En ce qui a trait à l’application de la LStup, la Commission fédérale soulignait que les réactions des cantons variaient dans les cas d’infractions mineures (p. ex. trafic et consommation du cannabis).  La tendance générale des tribunaux était cependant vers l’adoucissement des peines prononcées en cas d’infraction commise en vue d’une consommation personnelle.  Dans dix des 26 cantons, la police avait adopté une pratique différenciée en ce sens qu’elle tolérait les consommateurs de cannabis, mais non ceux d’autres substances illégales.  On constatait également qu’au cours des années 1991 et 1994, les produits du cannabis étaient les substances les plus consommées, surtout par les adolescents (en 1991, dans 95 p. 100 et en 1994, dans 91 p. 100 des jugements prononcés contre des adolescents).  Dans la plupart des jugements non inscrits au casier judiciaire, l’amende était la peine la plus courante pour la seule consommation de cannabis, suivie des réprimandes et des avertissements([83]).

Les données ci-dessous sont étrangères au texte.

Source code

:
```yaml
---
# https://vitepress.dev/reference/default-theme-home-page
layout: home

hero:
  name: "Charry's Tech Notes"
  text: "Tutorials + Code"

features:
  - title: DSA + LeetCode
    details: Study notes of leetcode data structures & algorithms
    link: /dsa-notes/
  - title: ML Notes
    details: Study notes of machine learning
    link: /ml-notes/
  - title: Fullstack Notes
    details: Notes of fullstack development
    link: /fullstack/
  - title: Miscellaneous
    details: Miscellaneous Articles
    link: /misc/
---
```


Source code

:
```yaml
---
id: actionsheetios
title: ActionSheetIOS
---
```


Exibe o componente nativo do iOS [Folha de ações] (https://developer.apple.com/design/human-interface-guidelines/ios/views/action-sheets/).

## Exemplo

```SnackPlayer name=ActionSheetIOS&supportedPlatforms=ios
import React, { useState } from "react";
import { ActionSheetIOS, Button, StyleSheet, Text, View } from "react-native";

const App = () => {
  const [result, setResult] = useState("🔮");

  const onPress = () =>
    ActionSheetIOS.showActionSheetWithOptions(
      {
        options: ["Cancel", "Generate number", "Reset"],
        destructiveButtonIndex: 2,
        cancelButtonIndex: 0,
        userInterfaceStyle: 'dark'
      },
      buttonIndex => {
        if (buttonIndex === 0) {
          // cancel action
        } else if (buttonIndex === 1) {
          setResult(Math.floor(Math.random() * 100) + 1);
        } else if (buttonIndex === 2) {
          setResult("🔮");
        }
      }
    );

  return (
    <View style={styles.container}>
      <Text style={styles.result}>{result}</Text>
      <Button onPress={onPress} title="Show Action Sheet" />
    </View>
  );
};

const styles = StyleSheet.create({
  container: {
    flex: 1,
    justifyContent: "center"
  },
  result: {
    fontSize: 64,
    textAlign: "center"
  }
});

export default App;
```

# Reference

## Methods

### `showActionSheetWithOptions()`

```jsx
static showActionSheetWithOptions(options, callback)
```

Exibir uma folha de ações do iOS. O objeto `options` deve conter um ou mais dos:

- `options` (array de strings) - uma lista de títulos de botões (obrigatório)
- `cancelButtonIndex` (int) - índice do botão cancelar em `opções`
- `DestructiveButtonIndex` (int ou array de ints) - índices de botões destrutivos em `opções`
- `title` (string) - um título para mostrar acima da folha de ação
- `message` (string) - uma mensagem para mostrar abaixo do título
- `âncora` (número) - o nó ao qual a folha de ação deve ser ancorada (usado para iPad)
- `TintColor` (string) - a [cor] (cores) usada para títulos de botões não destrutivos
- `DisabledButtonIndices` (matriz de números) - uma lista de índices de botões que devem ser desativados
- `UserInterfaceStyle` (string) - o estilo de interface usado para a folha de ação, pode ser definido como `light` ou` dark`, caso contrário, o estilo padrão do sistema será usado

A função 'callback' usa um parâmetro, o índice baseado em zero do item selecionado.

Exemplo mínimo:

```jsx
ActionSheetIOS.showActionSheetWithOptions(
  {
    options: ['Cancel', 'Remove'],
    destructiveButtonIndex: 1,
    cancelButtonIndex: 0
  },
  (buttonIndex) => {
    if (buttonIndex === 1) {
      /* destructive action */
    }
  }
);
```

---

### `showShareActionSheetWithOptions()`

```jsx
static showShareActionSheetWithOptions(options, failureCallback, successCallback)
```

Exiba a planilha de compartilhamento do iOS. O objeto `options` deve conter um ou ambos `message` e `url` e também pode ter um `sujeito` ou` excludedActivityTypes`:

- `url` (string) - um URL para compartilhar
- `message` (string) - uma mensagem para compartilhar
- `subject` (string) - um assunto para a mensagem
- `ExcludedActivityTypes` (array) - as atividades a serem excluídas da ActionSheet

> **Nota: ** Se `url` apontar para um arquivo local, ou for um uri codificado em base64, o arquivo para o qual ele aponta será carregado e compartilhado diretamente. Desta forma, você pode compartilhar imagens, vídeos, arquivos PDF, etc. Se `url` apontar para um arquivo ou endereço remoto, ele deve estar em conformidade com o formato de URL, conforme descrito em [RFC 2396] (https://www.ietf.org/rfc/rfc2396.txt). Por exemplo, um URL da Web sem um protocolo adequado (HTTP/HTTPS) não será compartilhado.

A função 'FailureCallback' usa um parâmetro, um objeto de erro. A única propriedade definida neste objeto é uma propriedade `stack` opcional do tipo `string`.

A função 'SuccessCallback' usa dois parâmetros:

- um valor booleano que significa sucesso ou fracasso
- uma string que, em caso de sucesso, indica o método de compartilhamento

Enfin, compte tenu de l’importance accrue prise par le cannabis sur le plan social, du changement intervenu dans la perception du problème, et étant donné le faible danger que présente le cannabis, la Commission a formulé un certain nombre de recommandations visant à donner au cannabis un statut spécial parmi les drogues illégales.  Elle a suggéré que la réglementation dans ce domaine devrait s’inspirer de celle régissant les substances psychoactives légales telles que l’alcool.  La Commission, par ailleurs, était d’avis que la marge de manœuvre pour modifier la législation sur les stupéfiants était faible en raison des conventions internationales signées par la Suisse.  Cependant, elle était également d’avis qu’il ne lui appartenait pas de juger de l’importance politique de ces conventions, mais plutôt de proposer un modèle qui lui semblait approprié compte tenu de l’ensemble de l’information dont elle disposait.  La Commission a donc proposé deux solutions : 

·        une solution pour laquelle les membres ont opté à l’unanimité, mais qui n’était pas compatible avec la Convention unique de 1961, soit la légalisation de l’acquisition du cannabis;

·        une seconde solution, soit la dépénalisation partielle, qui pouvait être compatible avec les conventions internationales([84])

Après avoir examiné différentes options, la Commission recommande, à l’unanimité, un modèle qui non seulement dépénalise la consommation et la possession du cannabis, mais légalise son acquisition.  Cependant, l’acquisition du cannabis ne devrait pas être basée sur la liberté du commerce, mais faire l’objet d’une réglementation claire, propre à garantir la protection de la jeunesse et à prévenir d’éventuels effets indésirables de la légalisation.[…]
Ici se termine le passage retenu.